What you have to do.
In the material below, repeat only the lines from the one that holds "- ✅ Professional appearance" through the final line, exactly as they stand.

__________

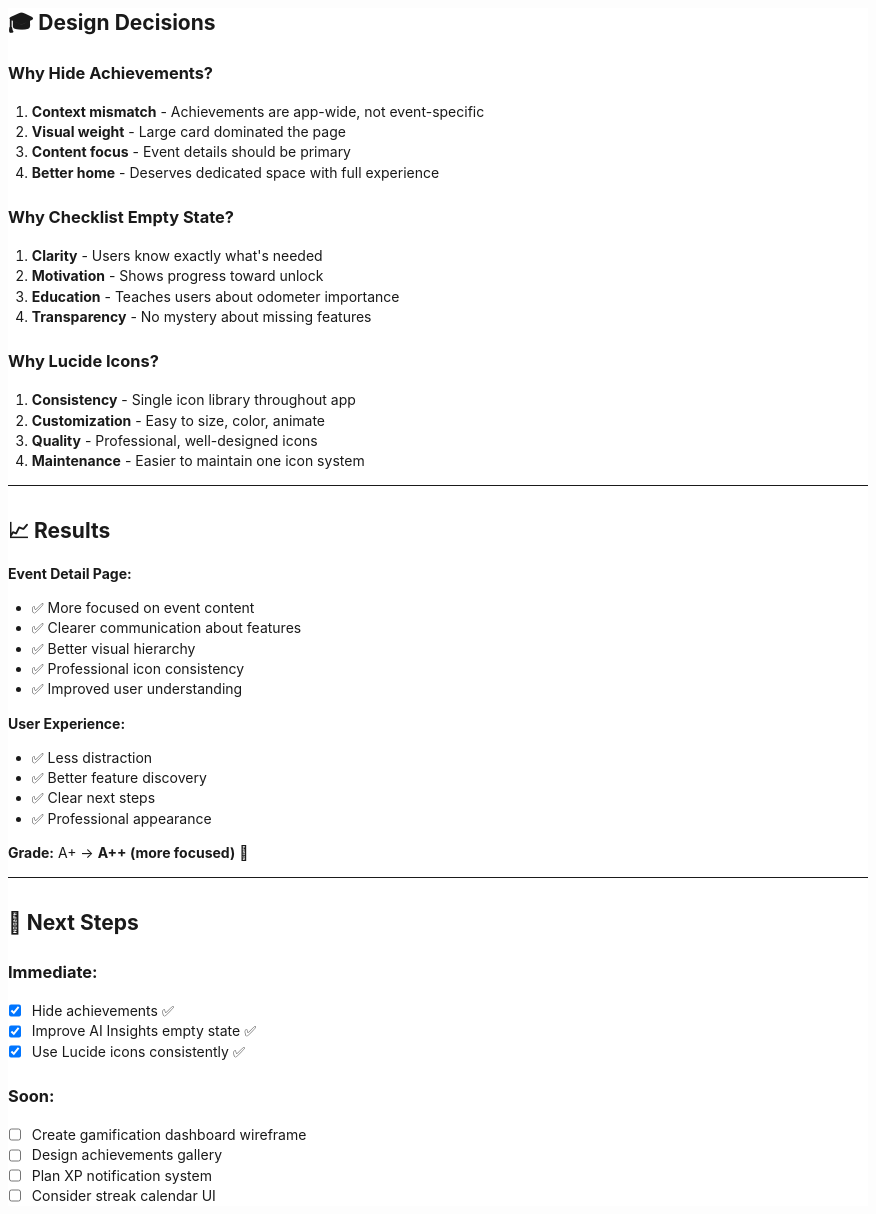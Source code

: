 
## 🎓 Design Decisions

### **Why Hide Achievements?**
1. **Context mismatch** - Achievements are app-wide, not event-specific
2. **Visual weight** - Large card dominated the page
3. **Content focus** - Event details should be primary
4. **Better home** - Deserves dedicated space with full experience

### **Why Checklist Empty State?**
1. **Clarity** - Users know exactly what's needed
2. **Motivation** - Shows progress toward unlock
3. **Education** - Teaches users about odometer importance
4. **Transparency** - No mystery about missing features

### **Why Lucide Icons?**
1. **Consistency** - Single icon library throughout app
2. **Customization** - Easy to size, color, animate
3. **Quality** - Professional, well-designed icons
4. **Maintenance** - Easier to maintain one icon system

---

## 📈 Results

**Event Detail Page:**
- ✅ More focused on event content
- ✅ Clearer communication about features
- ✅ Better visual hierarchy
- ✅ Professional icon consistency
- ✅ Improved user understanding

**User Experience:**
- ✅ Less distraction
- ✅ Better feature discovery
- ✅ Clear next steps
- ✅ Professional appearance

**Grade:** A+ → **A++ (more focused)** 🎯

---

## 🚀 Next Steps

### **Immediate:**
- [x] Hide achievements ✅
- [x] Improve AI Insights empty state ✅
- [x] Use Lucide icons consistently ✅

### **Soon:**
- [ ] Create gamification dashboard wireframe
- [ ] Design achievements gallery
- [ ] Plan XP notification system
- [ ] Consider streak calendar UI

__________

Result of this task.
- ✅ Professional appearance

**Grade:** A+ → **A++ (more focused)** 🎯

---

## 🚀 Next Steps

### **Immediate:**
- [x] Hide achievements ✅
- [x] Improve AI Insights empty state ✅
- [x] Use Lucide icons consistently ✅

### **Soon:**
- [ ] Create gamification dashboard wireframe
- [ ] Design achievements gallery
- [ ] Plan XP notification system
- [ ] Consider streak calendar UI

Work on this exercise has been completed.